* Material provided

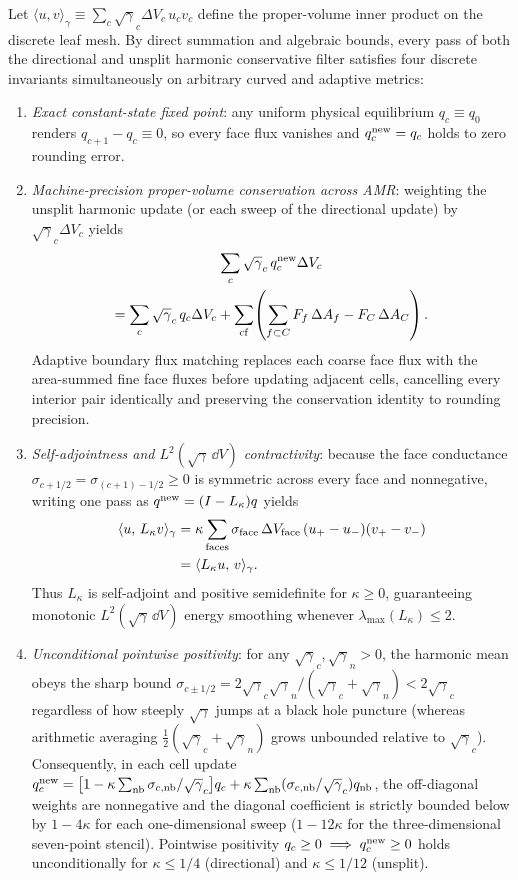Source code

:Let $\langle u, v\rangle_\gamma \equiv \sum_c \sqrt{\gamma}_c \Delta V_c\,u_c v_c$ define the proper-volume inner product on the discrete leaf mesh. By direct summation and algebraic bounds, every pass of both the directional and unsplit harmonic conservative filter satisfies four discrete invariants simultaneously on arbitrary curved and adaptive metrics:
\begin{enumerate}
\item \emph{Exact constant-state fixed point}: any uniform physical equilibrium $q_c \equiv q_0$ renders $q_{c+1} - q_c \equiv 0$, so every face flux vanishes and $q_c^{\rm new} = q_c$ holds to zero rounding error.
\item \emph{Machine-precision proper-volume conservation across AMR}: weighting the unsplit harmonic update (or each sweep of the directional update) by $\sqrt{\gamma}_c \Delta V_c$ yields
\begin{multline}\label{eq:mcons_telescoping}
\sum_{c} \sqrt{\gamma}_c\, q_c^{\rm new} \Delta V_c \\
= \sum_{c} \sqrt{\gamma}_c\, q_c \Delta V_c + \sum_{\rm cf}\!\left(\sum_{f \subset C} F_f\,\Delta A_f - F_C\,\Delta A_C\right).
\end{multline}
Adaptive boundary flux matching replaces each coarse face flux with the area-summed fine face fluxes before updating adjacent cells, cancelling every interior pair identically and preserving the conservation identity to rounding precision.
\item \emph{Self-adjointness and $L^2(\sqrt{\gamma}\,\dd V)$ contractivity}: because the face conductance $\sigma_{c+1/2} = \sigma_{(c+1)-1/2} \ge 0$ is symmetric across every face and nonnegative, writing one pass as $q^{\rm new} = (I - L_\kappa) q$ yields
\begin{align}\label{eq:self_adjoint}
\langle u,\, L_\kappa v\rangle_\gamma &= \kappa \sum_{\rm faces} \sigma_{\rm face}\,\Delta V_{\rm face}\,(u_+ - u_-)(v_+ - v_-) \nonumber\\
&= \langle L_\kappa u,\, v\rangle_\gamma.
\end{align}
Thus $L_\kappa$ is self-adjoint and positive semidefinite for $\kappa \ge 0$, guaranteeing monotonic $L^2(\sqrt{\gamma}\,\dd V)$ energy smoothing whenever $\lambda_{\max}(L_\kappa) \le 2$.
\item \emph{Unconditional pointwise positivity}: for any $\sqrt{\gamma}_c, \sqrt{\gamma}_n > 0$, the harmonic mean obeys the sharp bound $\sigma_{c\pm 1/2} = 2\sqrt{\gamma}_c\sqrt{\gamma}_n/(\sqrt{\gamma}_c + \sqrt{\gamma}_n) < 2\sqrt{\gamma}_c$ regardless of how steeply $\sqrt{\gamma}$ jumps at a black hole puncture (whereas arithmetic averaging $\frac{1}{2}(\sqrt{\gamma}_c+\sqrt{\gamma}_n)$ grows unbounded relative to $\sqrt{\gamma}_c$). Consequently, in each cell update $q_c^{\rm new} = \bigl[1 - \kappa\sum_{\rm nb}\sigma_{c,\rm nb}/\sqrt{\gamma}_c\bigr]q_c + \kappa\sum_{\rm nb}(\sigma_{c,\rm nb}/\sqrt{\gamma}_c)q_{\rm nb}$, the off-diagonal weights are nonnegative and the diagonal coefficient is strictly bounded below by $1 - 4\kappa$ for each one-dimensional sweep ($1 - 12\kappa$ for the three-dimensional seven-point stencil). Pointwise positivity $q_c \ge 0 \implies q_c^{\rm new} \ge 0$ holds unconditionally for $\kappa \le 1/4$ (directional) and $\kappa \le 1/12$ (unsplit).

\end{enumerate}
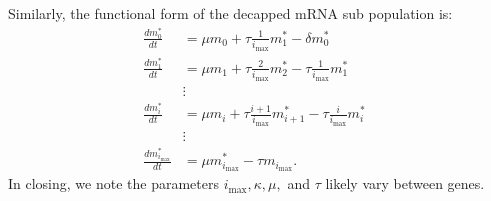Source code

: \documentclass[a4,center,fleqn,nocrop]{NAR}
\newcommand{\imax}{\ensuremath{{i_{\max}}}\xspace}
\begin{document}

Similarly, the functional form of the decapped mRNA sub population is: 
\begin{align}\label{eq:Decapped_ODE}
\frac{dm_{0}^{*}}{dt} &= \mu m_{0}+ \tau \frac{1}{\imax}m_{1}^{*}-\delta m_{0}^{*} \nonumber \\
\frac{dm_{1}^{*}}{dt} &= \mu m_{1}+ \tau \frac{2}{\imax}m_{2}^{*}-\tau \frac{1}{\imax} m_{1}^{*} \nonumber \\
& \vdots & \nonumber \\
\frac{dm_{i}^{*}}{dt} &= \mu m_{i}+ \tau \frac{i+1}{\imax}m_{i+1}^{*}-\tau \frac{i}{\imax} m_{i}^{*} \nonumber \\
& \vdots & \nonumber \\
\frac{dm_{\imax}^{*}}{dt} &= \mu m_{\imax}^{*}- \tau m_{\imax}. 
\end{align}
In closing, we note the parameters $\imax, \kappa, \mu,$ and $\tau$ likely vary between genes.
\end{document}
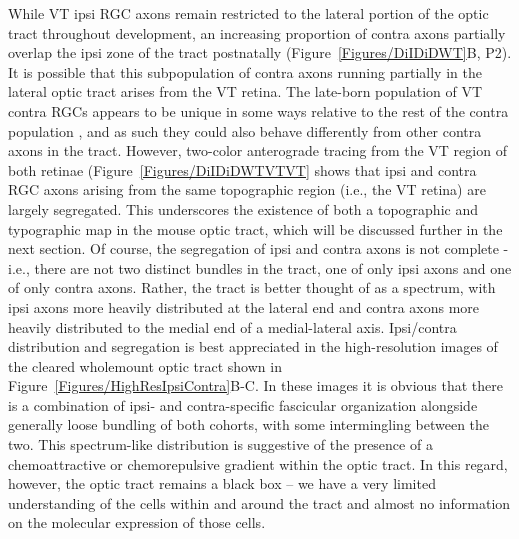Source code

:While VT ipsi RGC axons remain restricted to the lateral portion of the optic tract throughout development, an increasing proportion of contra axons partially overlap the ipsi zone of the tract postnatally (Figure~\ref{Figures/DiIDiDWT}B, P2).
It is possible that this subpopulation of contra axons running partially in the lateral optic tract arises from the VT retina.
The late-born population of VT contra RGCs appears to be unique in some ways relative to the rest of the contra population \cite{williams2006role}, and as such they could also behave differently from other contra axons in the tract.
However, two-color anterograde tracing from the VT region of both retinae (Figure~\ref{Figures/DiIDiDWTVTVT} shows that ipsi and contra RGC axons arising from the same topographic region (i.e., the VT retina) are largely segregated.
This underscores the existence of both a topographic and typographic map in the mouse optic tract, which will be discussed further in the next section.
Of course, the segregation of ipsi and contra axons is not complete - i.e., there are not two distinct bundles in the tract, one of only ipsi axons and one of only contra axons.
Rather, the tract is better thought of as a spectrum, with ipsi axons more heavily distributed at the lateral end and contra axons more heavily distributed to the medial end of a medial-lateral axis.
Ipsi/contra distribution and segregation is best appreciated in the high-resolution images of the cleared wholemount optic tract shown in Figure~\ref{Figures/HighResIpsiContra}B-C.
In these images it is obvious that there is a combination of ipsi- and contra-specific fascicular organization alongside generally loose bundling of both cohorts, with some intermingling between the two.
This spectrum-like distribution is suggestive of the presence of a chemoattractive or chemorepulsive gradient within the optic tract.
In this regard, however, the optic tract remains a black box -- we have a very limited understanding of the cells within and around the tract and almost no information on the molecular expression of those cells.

==

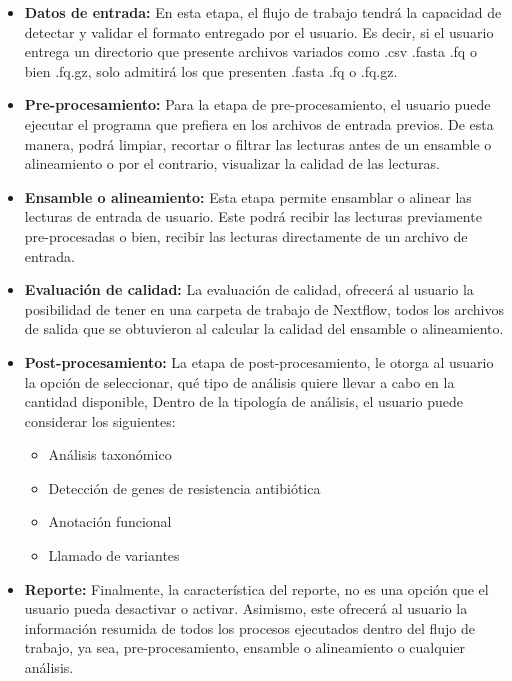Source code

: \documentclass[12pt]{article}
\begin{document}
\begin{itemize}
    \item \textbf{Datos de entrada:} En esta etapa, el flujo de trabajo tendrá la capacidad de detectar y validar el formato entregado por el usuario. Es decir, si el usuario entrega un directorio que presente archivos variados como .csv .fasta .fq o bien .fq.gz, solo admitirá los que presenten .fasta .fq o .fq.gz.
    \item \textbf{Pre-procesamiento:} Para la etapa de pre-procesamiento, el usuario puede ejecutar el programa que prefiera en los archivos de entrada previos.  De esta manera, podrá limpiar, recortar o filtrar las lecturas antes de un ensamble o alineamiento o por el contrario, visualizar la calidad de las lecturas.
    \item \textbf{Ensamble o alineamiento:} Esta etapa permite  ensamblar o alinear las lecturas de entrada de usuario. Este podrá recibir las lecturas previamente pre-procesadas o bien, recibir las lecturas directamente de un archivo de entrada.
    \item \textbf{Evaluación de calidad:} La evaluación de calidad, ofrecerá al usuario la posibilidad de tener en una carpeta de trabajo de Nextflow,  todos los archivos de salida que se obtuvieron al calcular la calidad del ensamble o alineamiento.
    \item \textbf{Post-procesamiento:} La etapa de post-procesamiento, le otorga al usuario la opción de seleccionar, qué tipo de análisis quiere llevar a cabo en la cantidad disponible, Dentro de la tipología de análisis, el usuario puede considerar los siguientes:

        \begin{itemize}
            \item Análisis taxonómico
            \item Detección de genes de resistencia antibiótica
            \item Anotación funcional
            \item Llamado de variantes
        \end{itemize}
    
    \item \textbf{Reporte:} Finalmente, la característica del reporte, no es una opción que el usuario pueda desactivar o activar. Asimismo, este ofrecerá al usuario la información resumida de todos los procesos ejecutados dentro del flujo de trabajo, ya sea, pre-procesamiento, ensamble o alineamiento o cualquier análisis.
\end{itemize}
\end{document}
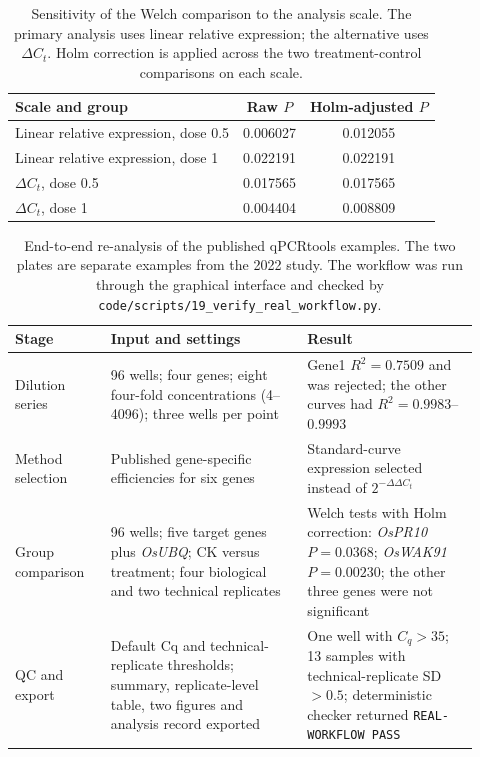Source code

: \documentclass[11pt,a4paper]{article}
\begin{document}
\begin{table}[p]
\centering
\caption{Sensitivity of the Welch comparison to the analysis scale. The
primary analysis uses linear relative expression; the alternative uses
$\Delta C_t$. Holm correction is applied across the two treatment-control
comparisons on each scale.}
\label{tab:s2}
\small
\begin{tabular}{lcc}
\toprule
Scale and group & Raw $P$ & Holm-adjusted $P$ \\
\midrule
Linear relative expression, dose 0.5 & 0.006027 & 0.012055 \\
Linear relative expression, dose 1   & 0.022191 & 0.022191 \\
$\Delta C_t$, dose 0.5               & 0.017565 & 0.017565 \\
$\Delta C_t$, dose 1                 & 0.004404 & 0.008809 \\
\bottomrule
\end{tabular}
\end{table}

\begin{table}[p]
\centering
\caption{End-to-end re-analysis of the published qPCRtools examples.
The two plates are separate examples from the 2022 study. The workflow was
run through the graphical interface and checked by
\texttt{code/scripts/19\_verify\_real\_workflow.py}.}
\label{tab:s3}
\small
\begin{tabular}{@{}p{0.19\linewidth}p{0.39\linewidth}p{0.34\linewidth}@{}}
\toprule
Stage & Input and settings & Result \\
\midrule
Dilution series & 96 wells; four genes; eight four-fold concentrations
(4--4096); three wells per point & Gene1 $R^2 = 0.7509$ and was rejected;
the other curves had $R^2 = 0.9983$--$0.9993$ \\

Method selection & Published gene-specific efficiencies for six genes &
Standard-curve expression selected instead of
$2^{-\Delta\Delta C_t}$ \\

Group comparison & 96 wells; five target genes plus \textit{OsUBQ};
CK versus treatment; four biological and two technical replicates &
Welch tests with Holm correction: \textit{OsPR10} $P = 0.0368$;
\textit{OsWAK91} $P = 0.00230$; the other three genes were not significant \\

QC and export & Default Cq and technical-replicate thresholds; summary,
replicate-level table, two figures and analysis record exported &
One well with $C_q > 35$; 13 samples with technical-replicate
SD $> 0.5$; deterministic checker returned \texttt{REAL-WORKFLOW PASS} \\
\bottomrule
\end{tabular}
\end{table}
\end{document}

==

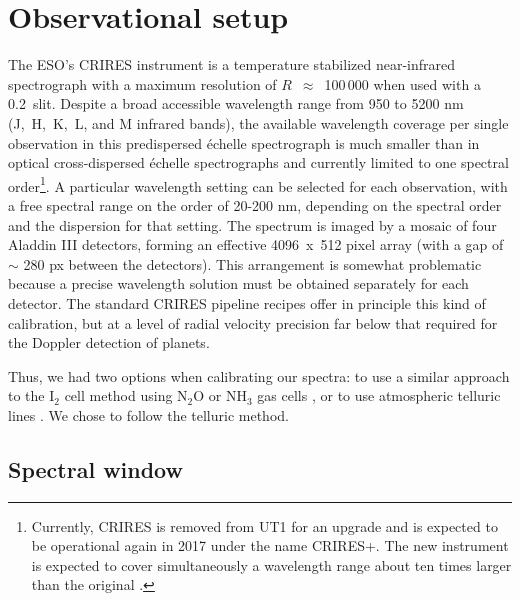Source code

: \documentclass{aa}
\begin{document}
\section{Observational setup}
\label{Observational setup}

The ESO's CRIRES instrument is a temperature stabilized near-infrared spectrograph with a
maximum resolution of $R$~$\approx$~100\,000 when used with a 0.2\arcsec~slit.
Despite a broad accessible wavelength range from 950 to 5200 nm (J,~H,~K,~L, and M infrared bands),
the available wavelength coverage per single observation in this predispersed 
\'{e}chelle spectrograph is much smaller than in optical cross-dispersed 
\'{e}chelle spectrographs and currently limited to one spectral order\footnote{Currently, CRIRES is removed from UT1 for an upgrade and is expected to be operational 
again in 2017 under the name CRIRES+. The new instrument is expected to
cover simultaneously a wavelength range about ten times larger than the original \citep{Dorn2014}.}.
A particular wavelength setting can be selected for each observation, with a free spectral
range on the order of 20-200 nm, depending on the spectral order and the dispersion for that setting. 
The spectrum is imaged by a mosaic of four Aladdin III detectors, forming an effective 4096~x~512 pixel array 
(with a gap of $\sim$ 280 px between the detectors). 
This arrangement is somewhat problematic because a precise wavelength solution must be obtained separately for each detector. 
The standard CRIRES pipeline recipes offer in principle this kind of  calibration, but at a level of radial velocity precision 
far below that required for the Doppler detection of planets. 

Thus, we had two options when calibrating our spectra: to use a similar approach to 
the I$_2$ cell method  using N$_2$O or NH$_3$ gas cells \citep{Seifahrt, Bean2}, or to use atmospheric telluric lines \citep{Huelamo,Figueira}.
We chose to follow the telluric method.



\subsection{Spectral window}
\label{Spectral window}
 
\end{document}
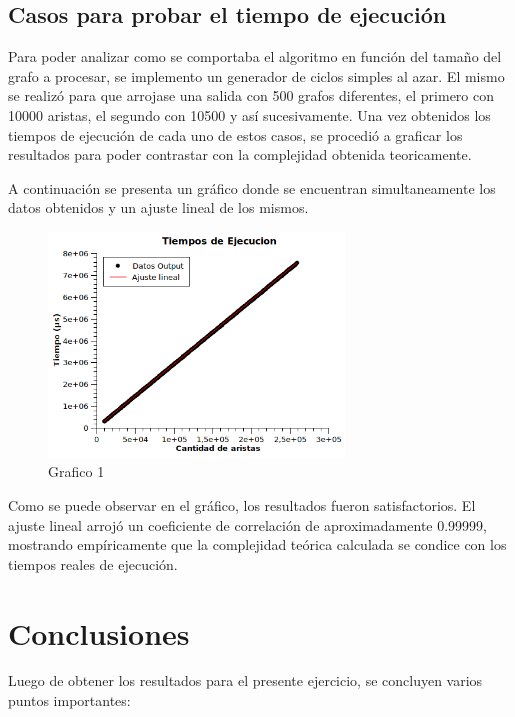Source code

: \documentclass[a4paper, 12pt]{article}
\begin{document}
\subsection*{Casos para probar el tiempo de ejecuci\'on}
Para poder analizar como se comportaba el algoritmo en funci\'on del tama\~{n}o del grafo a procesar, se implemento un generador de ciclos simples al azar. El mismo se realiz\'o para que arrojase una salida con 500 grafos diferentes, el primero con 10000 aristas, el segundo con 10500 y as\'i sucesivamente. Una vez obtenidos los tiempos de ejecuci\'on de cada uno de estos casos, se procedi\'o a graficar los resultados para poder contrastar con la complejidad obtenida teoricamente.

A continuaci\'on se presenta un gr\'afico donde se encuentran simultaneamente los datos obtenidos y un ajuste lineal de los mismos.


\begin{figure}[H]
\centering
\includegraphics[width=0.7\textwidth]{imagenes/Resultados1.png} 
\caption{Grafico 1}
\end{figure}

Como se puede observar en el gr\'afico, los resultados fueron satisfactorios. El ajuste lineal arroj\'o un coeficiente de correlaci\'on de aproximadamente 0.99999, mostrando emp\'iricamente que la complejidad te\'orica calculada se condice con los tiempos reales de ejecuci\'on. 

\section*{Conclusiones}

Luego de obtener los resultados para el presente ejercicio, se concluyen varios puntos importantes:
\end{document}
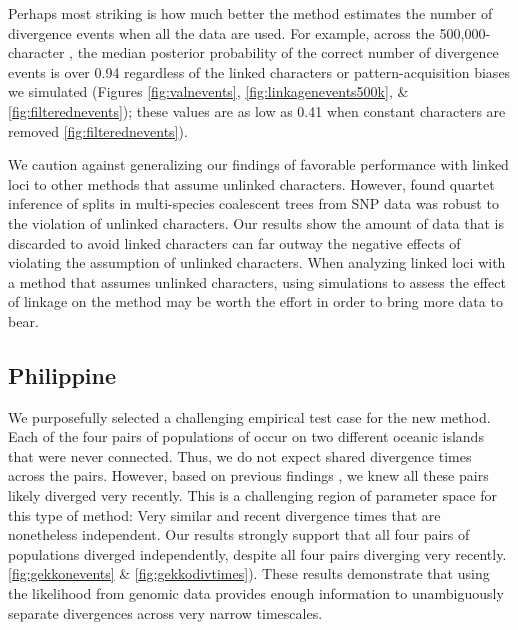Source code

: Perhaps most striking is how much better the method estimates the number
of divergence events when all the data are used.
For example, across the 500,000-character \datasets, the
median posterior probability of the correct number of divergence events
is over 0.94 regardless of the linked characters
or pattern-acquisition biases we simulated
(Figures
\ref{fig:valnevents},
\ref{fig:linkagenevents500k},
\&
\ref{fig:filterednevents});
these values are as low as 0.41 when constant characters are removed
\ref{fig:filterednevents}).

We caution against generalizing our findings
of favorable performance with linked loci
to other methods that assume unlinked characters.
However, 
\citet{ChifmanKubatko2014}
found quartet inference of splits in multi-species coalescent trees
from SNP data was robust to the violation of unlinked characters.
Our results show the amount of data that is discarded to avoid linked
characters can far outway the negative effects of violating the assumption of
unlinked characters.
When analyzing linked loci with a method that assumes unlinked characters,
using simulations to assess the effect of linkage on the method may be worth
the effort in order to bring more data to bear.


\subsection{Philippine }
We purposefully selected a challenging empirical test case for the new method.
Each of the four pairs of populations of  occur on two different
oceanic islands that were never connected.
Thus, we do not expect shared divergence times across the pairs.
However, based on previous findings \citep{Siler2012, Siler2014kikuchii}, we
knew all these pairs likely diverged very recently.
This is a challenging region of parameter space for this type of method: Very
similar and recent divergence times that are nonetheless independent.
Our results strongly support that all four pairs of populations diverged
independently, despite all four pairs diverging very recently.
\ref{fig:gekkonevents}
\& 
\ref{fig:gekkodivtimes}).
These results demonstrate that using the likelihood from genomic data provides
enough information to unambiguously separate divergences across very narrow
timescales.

* What the task asks
Going through the data above, return each line with the word "flujo".

* Response
    \item \textbf{Datos de entrada:} En esta etapa, el flujo de trabajo tendrá la capacidad de detectar y validar el formato entregado por el usuario. Es decir, si el usuario entrega un directorio que presente archivos variados como .csv .fasta .fq o bien .fq.gz, solo admitirá los que presenten .fasta .fq o .fq.gz.
    \item \textbf{Reporte:} Finalmente, la característica del reporte, no es una opción que el usuario pueda desactivar o activar. Asimismo, este ofrecerá al usuario la información resumida de todos los procesos ejecutados dentro del flujo de trabajo, ya sea, pre-procesamiento, ensamble o alineamiento o cualquier análisis.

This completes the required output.